Elasticsearch Top Hits Aggregation - Syntax, Example, and Tips

The Top Hits Aggregation in Elasticsearch allows you to retrieve the most relevant documents for each bucket in a parent aggregation. It's particularly useful when you want to fetch a sample of matching documents alongside your aggregation results.

Syntax

"top_hits": {
  "size": 10,
  "sort": [
    {
      "date": {
        "order": "desc"
      }
    }
  ],
  "_source": {
    "includes": [ "field1", "field2" ]
  }
}

For more details, refer to the official Elasticsearch documentation.

Example Usage

Here's an example that groups documents by category and retrieves the top 3 most recent documents for each:

GET /my-index/_search
{
  "size": 0,
  "aggs": {
    "categories": {
      "terms": {
        "field": "category",
        "size": 10
      },
      "aggs": {
        "top_docs": {
          "top_hits": {
            "size": 3,
            "sort": [
              {
                "date": {
                  "order": "desc"
                }
              }
            ]
          }
        }
      }
    }
  }
}

Common Issues

Performance impact: Using top_hits with a large size can be resource-intensive.
Sorting limitations: Certain types of sorting (e.g., script-based) may not be available in top_hits.
Field data usage: Be cautious when using top_hits on fields with high cardinality, as it may consume significant memory.

Best Practices

Limit the size of top_hits to reduce memory usage and improve performance.
Use _source filtering to retrieve only necessary fields.
Consider using search_after for pagination instead of deep paging with top_hits.
Combine top_hits with other aggregations for more complex analysis.

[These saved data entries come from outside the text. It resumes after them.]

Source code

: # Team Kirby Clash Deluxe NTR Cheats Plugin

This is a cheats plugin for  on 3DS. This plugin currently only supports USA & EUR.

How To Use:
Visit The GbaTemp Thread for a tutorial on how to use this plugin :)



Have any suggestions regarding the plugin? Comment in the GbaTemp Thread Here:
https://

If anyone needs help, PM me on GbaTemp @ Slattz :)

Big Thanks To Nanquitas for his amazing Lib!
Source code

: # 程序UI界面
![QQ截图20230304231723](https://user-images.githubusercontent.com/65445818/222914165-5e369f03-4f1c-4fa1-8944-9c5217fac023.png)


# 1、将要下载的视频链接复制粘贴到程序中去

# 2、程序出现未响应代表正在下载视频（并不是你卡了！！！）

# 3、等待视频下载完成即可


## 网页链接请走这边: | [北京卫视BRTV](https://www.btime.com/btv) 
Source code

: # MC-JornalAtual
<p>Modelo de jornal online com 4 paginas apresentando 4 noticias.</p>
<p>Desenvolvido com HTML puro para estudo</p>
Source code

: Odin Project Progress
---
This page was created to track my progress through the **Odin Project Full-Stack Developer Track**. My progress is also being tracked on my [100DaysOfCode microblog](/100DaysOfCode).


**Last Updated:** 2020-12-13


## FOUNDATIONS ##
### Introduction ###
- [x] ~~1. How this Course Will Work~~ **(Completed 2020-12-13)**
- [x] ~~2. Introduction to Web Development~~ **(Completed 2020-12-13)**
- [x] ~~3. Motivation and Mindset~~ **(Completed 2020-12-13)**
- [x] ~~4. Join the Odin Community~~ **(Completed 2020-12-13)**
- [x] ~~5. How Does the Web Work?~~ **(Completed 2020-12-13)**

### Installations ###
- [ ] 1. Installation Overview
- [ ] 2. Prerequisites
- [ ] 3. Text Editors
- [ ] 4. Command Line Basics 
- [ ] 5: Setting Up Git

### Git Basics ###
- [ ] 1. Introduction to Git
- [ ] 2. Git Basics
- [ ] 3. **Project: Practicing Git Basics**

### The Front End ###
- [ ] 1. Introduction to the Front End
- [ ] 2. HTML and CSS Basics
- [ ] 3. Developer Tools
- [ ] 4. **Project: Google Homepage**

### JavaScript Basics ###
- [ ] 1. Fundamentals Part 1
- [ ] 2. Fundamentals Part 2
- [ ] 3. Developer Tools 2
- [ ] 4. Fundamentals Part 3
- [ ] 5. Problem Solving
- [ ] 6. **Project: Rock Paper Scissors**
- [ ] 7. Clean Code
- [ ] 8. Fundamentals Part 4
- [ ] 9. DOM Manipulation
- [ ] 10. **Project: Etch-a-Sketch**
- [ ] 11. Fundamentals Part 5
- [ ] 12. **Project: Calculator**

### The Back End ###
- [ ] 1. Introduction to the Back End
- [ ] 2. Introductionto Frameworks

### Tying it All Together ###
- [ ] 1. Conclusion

Frequently Asked Questions

Q: Can I use top_hits aggregation without a parent bucket aggregation?
A: No, top_hits is typically used as a sub-aggregation within a bucket aggregation like terms or date_histogram.

Q: How does top_hits affect the overall query performance?
A: Top_hits can impact performance, especially with large sizes. It's best to limit the size and use _source filtering to minimize the data transferred.

Q: Can I apply additional scoring or sorting to top_hits results?
A: Yes, you can apply custom sorting and even use script-based sorting within top_hits, similar to regular search queries.

Q: Is it possible to highlight fields in top_hits results?
A: Yes, you can use the highlight parameter within top_hits to highlight specific fields in the returned documents.

Q: How does top_hits interact with nested documents and aggregations?
A: Top_hits can be used effectively with nested aggregations to retrieve the most relevant nested documents within each bucket.